Stress patterns on words spelled with final <el> (longposting)

Mike Salovesh t20mxs1 at CORN.CSO.NIU.EDU
Sat Aug 26 06:30:47 UTC 2000


"Douglas G. Wilson" wrote:

> There are parallels. In Detroit I knew a street named Devonshire,
> usually pronounced /'dEv at nSajR/. (There are also Goethe [usually
> /'gowTi/ with T = theta IIRC] and Freud [/frud/] streets in Detroit.)
> But in Chicago there is a major street named Devon, virtually always
> pronounced /d@'vAn/ [A as in Chicago 'pop' /pAp/, 'pa' /pA/]:
> apparently the general impression is that this street was named after
> a Frenchman named de Von.

The nsme of Chicago's Devon Avenue is a good illustration of more or
less recent vowel shifting.  Fifty years ago, the most common
pronunciation had a lower back vowel in that stressed second syllable:
d@'vawn, using aw in place of turned c. I hear the low central A of
"pop" or "pa" that Douglas Wilson notes much more from younger speakers
than from those whose Chicagoese goes back to the 1940s or earlier.
(Back in the 1930s, my home was at 6332 North Richmond; Devon is 6400
north on Chicago's grid plan. I always use the lower back vowel.)

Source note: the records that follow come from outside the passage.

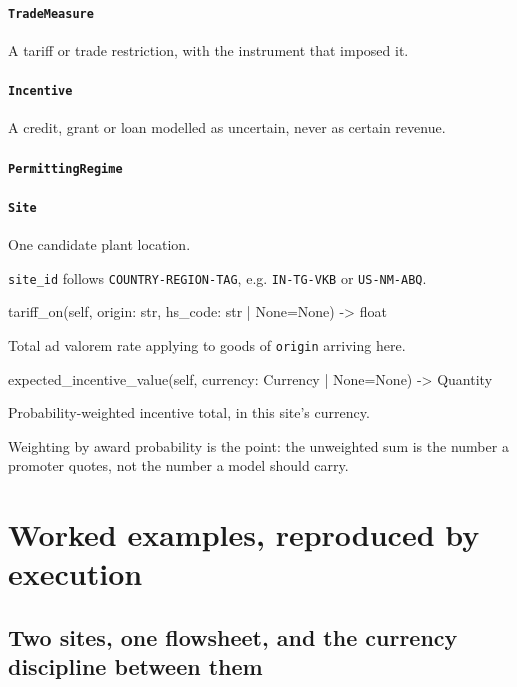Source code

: \documentclass[10pt,a4paper,twoside]{report}
\begin{document}
\paragraph{\texttt{TradeMeasure}}

A tariff or trade restriction, with the instrument that imposed it.

\paragraph{\texttt{Incentive}}

A credit, grant or loan modelled as uncertain, never as certain revenue.

\paragraph{\texttt{PermittingRegime}}

\paragraph{\texttt{Site}}

One candidate plant location.

\texttt{site\_id} follows \texttt{COUNTRY-REGION-TAG}, e.g. \texttt{IN-TG-VKB} or \texttt{US-NM-ABQ}.

\begin{verbatimsmall}
tariff_on(self, origin: str, hs_code: str | None=None) -> float
\end{verbatimsmall}

Total ad valorem rate applying to goods of \texttt{origin} arriving here.

\begin{verbatimsmall}
expected_incentive_value(self, currency: Currency | None=None) -> Quantity
\end{verbatimsmall}

Probability-weighted incentive total, in this site's currency.

Weighting by award probability is the point: the unweighted sum is the number a promoter quotes, not the number a model should carry.

\section{Worked examples, reproduced by execution}

\subsection*{Two sites, one flowsheet, and the currency discipline between them}
\end{document}
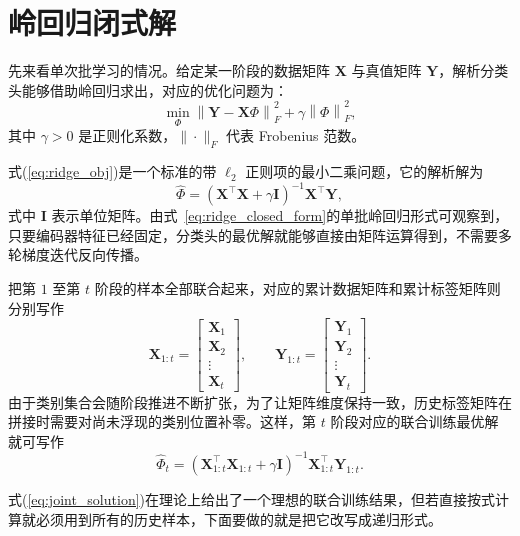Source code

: \section{岭回归闭式解}

先来看单次批学习的情况。给定某一阶段的数据矩阵 $\mathbf{X}$ 与真值矩阵 $\mathbf{Y}$，解析分类头能够借助岭回归求出，对应的优化问题为：
\begin{equation}
\min_{\Phi} \left\|\mathbf{Y}-\mathbf{X}\Phi\right\|_F^2 + \gamma\left\|\Phi\right\|_F^2,
\label{eq:ridge_obj}
\end{equation}
其中 $\gamma > 0$ 是正则化系数，$\|\cdot\|_F$ 代表 Frobenius 范数。

式(\ref{eq:ridge_obj})是一个标准的带 $\ell_2$ 正则项的最小二乘问题，它的解析解为
\begin{equation}
\widehat{\Phi}=\left(\mathbf{X}^{\top}\mathbf{X}+\gamma \mathbf{I}\right)^{-1}\mathbf{X}^{\top}\mathbf{Y},
\label{eq:ridge_closed_form}
\end{equation}
式中 $\mathbf{I}$ 表示单位矩阵。由式~\eqref{eq:ridge_closed_form}的单批岭回归形式可观察到，只要编码器特征已经固定，分类头的最优解就能够直接由矩阵运算得到，不需要多轮梯度迭代反向传播。

把第 $1$ 至第 $t$ 阶段的样本全部联合起来，对应的累计数据矩阵和累计标签矩阵则分别写作
\begin{equation}
\mathbf{X}_{1:t}=
\begin{bmatrix}
\mathbf{X}_1 \\
\mathbf{X}_2 \\
\vdots \\
\mathbf{X}_t
\end{bmatrix},
\qquad
\mathbf{Y}_{1:t}=
\begin{bmatrix}
\mathbf{Y}_1 \\
\mathbf{Y}_2 \\
\vdots \\
\mathbf{Y}_t
\end{bmatrix}.
\end{equation}
由于类别集合会随阶段推进不断扩张，为了让矩阵维度保持一致，历史标签矩阵在拼接时需要对尚未浮现的类别位置补零。这样，第 $t$ 阶段对应的联合训练最优解就可写作
\begin{equation}
\widehat{\Phi}_t=\left(\mathbf{X}_{1:t}^{\top}\mathbf{X}_{1:t}+\gamma \mathbf{I}\right)^{-1}\mathbf{X}_{1:t}^{\top}\mathbf{Y}_{1:t}.
\label{eq:joint_solution}
\end{equation}

式(\ref{eq:joint_solution})在理论上给出了一个理想的联合训练结果，但若直接按式计算就必须用到所有的历史样本，下面要做的就是把它改写成递归形式。

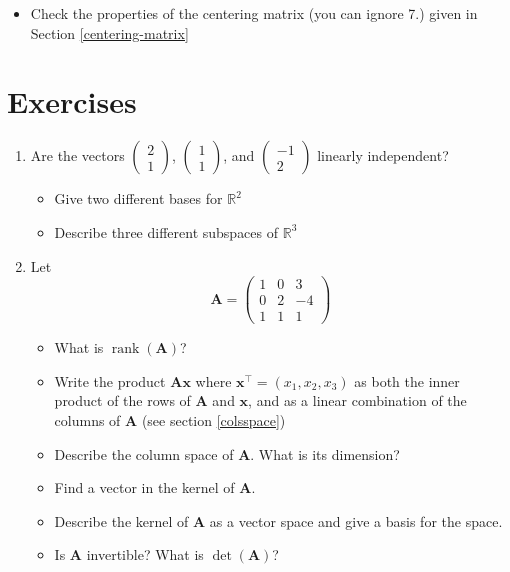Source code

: \documentclass[]{book}
\providecommand{\tightlist}{%
  \setlength{\itemsep}{0pt}\setlength{\parskip}{0pt}}
\theoremstyle{definition}
\theoremstyle{definition}
\theoremstyle{definition}
\theoremstyle{remark}
\begin{document}
\begin{itemize}
\tightlist
\item
  Check the properties of the centering matrix (you can ignore 7.) given in Section \ref{centering-matrix}
\end{itemize}

\hypertarget{exercises-ch2}{%
\section{Exercises}\label{exercises-ch2}}

\begin{enumerate}
\def\labelenumi{\arabic{enumi}.}
\item
  Are the vectors \(\left( \begin{array}{c}2\\1\end{array}\right)\), \(\left( \begin{array}{c}1\\1\end{array}\right)\), and \(\left( \begin{array}{c}-1\\2\end{array}\right)\) linearly independent?

  \begin{itemize}
  \tightlist
  \item
    Give two different bases for \(\mathbb{R}^2\)
  \item
    Describe three different subspaces of \(\mathbb{R}^3\)
  \end{itemize}
\item
  Let \[\boldsymbol A= \left(\begin{array}{ccc}1&0&3\\
  0&2&-4\\
  1&1&1
  \end{array}\right)\]

  \begin{itemize}
  \tightlist
  \item
    What is \(\operatorname{rank}(\boldsymbol A)\)?
  \item
    Write the product \(\boldsymbol A\boldsymbol x\) where \(\boldsymbol x^\top=(x_1, x_2, x_3)\) as both the inner product of the rows of \(\boldsymbol A\) and \(\boldsymbol x\), and as a linear combination of the columns of \(\boldsymbol A\) (see section \ref{colsspace})
  \item
    Describe the column space of \(\boldsymbol A\). What is its dimension?
  \item
    Find a vector in the kernel of \(\boldsymbol A\).
  \item
    Describe the kernel of \(\boldsymbol A\) as a vector space and give a basis for the space.
  \item
    Is \(\boldsymbol A\) invertible? What is \(\det(\boldsymbol A)\)?
  \end{itemize}
\end{enumerate}
\end{document}
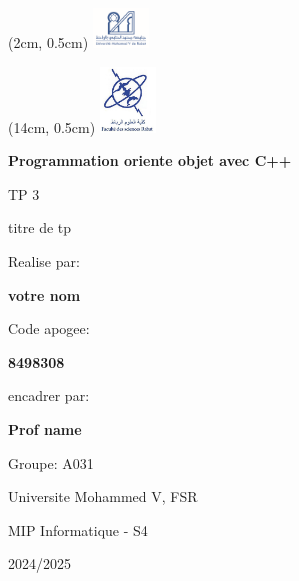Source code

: \begin{titlepage}
    \begin{textblock*}{2cm}(2cm, 0.5cm) %
        \includegraphics[width=1.5cm]{figures/umv_logo.png}
    \end{textblock*}
    
    \begin{textblock*}{2cm}(14cm, 0.5cm) %
        \includegraphics[width=1.5cm]{figures/Logo_FSR.jpg}
    \end{textblock*}

    \begin{center}
        

        \vspace*{3cm}

        \Huge
        \textbf{Programmation oriente objet avec C++}

        \Large
        \vspace{0.5cm}
	\hspace{0.5cm}TP 3 

	titre de tp

        \vspace{1.5cm}
        Realise par:

        \textbf{votre nom}

	\vspace{1.5cm}
        Code apogee: 

        \textbf{8498308}

        \vspace{1.5cm}
        encadrer par: 
        
        \textbf{Prof name}

        Groupe: A031

        \vfill
        \large
        Universite Mohammed V, FSR

        MIP Informatique - S4

        2024/2025

        \vspace{.8cm}




    \end{center}
\end{titlepage}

You've got Goethe right.  Chicago's Goethe Street has an unvoiced theta,
but otherwise sounds like "go thee"; the stress is on the first
syllable. Pronounce Goethe as in German and you wouldn't be likely to
find Goethe Street by asking Chicagoans.

Back to Detroit:  What was that I heard about José Campau Street?
(Excuse the spelling -- I've heard the name, but I haven't seen the
street signs.)

-- mike salovesh                    <salovesh at niu.edu>
PEACE !!!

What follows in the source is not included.